The government could hand out discounts of up to £6,000 if drivers make the switch from petrol and diesel to electric and hybrid cars in a new scrappage scheme.
Prime minister Boris Johnson could announce the move in major speech next month to kickstart the UK economy, reports The Telegraph.
Car Dealer Magazine was the first to report on calls for a new scrappage scheme to boost the industry back in mid-April.
Now, there are a number of reports a new scrappage scheme could be part of a series of ideas designed to ‘level-up’ the economy.
It’s likely to be similar to Gordon Brown’s 2010 scrappage scheme whereby new car buyers were offered hefty discounts to buy new.

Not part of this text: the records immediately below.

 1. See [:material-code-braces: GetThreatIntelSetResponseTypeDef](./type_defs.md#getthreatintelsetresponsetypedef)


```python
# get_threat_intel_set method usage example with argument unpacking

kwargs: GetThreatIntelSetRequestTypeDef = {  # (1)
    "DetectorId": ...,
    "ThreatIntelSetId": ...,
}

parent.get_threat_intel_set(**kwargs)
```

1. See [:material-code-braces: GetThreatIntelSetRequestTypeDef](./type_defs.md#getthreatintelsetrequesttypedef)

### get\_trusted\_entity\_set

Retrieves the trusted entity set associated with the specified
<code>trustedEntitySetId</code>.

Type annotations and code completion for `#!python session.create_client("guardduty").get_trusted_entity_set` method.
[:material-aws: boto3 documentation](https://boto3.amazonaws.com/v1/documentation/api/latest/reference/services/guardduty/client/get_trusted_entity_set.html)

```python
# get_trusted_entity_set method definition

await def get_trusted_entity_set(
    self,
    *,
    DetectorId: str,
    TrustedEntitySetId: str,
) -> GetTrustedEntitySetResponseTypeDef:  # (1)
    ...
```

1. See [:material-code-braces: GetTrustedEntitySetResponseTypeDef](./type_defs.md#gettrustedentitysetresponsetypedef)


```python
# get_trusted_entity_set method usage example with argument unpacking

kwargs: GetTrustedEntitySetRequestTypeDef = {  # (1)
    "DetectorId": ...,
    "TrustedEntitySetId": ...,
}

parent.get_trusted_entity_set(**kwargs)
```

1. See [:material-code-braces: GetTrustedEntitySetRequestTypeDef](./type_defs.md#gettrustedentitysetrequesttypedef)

The first scheme was launched following the fall out from the financial crisis to boost the car market. It totalled £400m and gave buyers £2,000 off a new car if they scrapped a model aged 10 years or older with the government’s £1,000 matched by manufacturers.
The scheme lasted 10 months and enabled 390,000 new cars to be purchased.
A new scheme following the coronavirus pandemic could help kickstart the new car market in the UK which was down 97 per cent in April, and 89 per cent in May.
The PM’s speech, which is currently scheduled for July 6, will come two days after the planned third phase of the easing of the lockdown.
Commenting on the proposed scheme, Edmund King, AA president, said it would be a ‘fantastic move’ and should it get the green light ‘people should take up the deal’.
‘At the start of the year we said that scrapping VAT on electric vehicles would be the most influential move to persuade drivers to go electric,’ King said. ‘A grant like this would be just as good and would help both car manufacturers and air quality.’
King went further and said the scheme should be part of a wider package of investment into the car industry.
He said: ‘In order to help aid the economic recovery to Covid-19, investment should also be made in gigafactories. This would mean batteries could be developed, built and recycled in the UK to to keep our carbon footprint down, while producing highly skilled jobs. We also need more charging points to help convince drivers that they can always get home.’
RAC head of roads policy Nicholas Lyes predicted that a scrappage scheme ‘might be the game-changing boost the automotive sector needs’.
He added: ‘Drivers’ concerns about emissions are becoming ever stronger and interest in zero-emission vehicles is increasing.
‘But many continue to say that the upfront cost of electric vehicles compared to those of similarly sized conventional vehicles is a barrier to them switching so any sort of scheme which tackles this would be very welcome.
‘Clearly, there would need to be some consideration as to how this would work with the existing plug-in car grant scheme.’
The news comes as the car industry renewed its call for some form of stimulus for the new car market.
Speaking to Sky News yesterday, Marshall CEO Daksh Gupta said: ‘We would welcome any stimulus for the sector, whether that be a scrappage scheme, grants or some form of VAT discounting. Stimulus is needed for the sector.’
He later added: ‘The UK automotive industry is a key corner stone of the UK economy – £18.2bn paid in taxes and it employs 800,000+ people, 75 per cent of which are in retail.
‘The sector works off small margins – typically one per cent – with significant costs to make that so it’s clear to see we need support.
‘The government has done a good job so far in trying to keep the economy going with things such as the 100 per cent rates grant for 12 months and the job retention scheme benefiting our sector in particular.
‘Stimulus by way of a grant for all new cars would be very welcome as it would benefit all manufacturers.
‘The treasury makes 20 per cent on every new car sold so half of that would be good for consumers and for the treasury. More new cars on the road will also help towards the government’s long-term goals towards zero-free emissions in 2040.
‘Additional incentives to support getting older vehicles off the road would be good as well as support for buying low CO2-emitting cars.’
Last week it was reported the SMMT had written to the government saying any scheme should ‘support the entire market, not just disproportionately favouring specific segments or technologies, recognising the diverse nature of UK automotive manufacturing’.
Car manufacturer bosses have been making calls for a scrappage scheme for some time to Car Dealer Magazine.
JLR boss Rawdon Glover told Car Dealer Magazine of the need for a new scheme, while Alison Jones, Groupe PSA boss, said delaying a decision on a scrappage scheme would have a negative impact on new car demand.